Top of RECORDS FOR THE TASK

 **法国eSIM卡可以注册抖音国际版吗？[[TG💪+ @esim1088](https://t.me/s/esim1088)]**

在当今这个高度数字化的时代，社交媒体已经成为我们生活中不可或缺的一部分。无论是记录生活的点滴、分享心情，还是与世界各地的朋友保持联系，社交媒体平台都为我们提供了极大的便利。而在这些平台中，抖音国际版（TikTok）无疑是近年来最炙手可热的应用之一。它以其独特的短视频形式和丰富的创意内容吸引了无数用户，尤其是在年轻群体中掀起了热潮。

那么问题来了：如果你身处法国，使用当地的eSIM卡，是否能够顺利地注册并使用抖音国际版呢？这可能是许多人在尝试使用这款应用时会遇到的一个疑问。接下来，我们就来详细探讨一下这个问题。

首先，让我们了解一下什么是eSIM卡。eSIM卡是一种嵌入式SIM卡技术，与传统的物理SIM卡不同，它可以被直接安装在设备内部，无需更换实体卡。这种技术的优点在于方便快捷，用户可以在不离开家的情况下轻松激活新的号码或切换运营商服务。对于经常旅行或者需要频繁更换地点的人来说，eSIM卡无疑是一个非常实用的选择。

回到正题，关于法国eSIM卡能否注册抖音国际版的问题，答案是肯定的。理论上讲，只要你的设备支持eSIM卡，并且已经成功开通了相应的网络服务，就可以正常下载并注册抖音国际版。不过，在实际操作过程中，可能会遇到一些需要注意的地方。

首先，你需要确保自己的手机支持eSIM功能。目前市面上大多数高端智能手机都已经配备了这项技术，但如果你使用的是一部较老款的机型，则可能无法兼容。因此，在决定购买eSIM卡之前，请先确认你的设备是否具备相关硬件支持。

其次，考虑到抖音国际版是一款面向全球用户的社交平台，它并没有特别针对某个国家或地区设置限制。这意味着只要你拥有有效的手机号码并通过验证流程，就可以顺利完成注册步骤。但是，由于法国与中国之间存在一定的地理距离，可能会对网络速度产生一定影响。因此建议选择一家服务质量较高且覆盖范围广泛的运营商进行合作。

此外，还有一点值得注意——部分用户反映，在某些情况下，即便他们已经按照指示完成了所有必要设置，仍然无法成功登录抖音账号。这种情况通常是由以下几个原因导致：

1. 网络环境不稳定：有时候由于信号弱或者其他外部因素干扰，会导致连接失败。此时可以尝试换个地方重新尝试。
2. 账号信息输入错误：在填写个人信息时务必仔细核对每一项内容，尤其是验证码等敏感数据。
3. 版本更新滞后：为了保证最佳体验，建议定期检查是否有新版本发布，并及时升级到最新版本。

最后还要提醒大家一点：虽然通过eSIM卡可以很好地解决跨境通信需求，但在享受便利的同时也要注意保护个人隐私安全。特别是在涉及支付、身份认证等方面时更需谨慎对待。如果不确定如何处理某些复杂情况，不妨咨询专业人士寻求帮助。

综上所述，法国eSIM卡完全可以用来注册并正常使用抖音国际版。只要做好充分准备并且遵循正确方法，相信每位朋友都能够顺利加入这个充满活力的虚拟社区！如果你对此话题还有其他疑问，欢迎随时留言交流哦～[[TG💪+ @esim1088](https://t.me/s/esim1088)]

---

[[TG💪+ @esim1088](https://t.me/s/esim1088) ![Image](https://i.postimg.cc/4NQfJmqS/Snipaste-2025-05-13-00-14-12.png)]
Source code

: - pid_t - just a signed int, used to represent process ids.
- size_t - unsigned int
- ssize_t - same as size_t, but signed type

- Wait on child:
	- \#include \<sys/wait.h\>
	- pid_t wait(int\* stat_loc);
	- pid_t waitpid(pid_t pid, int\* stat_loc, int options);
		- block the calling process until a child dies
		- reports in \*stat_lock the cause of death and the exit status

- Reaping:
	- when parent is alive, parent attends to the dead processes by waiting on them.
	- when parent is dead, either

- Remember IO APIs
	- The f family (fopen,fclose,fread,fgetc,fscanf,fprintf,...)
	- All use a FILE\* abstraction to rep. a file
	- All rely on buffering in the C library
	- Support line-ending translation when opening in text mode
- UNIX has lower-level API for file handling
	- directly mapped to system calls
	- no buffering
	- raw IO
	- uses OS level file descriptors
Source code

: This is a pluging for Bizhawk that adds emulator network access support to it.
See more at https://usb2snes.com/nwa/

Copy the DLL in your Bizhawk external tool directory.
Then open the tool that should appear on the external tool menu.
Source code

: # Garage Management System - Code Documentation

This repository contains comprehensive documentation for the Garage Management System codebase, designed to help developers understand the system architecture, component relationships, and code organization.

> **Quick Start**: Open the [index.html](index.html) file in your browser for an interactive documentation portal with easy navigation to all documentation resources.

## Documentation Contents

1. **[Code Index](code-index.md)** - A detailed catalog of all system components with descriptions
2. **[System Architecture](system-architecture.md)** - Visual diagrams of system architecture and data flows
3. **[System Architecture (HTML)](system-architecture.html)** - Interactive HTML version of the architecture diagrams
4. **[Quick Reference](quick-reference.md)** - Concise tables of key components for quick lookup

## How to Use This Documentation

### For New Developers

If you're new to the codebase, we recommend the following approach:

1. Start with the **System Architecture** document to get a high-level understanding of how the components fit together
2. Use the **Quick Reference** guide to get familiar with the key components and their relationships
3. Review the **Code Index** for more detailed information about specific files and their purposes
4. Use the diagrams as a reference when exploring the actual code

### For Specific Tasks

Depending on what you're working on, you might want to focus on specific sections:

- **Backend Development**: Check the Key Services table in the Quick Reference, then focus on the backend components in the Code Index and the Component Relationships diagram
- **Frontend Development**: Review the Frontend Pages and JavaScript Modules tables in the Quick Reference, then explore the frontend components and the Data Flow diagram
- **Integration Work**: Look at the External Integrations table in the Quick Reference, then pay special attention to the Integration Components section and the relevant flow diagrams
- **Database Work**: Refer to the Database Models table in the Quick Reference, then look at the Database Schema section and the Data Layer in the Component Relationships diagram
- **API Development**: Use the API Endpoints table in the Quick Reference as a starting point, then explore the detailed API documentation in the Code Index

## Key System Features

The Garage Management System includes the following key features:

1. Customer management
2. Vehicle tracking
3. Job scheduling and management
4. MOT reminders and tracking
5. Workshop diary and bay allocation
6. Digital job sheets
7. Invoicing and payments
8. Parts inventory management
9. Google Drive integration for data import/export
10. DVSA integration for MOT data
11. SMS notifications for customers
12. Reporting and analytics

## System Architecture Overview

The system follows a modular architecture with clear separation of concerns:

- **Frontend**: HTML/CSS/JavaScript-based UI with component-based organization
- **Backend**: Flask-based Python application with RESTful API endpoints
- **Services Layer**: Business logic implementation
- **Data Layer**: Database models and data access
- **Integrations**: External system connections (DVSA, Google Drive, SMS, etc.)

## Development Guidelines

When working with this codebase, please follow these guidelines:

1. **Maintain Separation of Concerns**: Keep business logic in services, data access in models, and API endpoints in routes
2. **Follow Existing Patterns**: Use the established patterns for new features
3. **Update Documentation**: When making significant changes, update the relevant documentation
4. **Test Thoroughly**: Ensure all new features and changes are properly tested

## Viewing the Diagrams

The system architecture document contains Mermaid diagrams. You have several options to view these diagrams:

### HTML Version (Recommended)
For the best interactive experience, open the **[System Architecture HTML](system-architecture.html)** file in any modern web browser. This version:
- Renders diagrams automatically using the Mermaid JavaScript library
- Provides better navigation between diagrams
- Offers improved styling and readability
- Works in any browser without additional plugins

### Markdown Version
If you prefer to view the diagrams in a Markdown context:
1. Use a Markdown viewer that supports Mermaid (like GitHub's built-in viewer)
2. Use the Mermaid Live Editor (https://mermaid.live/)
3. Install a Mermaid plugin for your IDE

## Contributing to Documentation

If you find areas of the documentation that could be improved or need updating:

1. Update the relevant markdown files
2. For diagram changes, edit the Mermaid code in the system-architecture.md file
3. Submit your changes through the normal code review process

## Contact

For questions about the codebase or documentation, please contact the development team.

Bottom of RECORDS FOR THE TASK

_WORK TO BE COMPLETED_. Return the lines above, from the one containing "## Viewing the Diagrams" to the end, exactly as they stand.

_SOLUTION TO THE PROBLEM_.
## Viewing the Diagrams

The system architecture document contains Mermaid diagrams. You have several options to view these diagrams:

### HTML Version (Recommended)
For the best interactive experience, open the **[System Architecture HTML](system-architecture.html)** file in any modern web browser. This version:
- Renders diagrams automatically using the Mermaid JavaScript library
- Provides better navigation between diagrams
- Offers improved styling and readability
- Works in any browser without additional plugins

### Markdown Version
If you prefer to view the diagrams in a Markdown context:
1. Use a Markdown viewer that supports Mermaid (like GitHub's built-in viewer)
2. Use the Mermaid Live Editor (https://mermaid.live/)
3. Install a Mermaid plugin for your IDE

## Contributing to Documentation

If you find areas of the documentation that could be improved or need updating:

1. Update the relevant markdown files
2. For diagram changes, edit the Mermaid code in the system-architecture.md file
3. Submit your changes through the normal code review process

## Contact

For questions about the codebase or documentation, please contact the development team.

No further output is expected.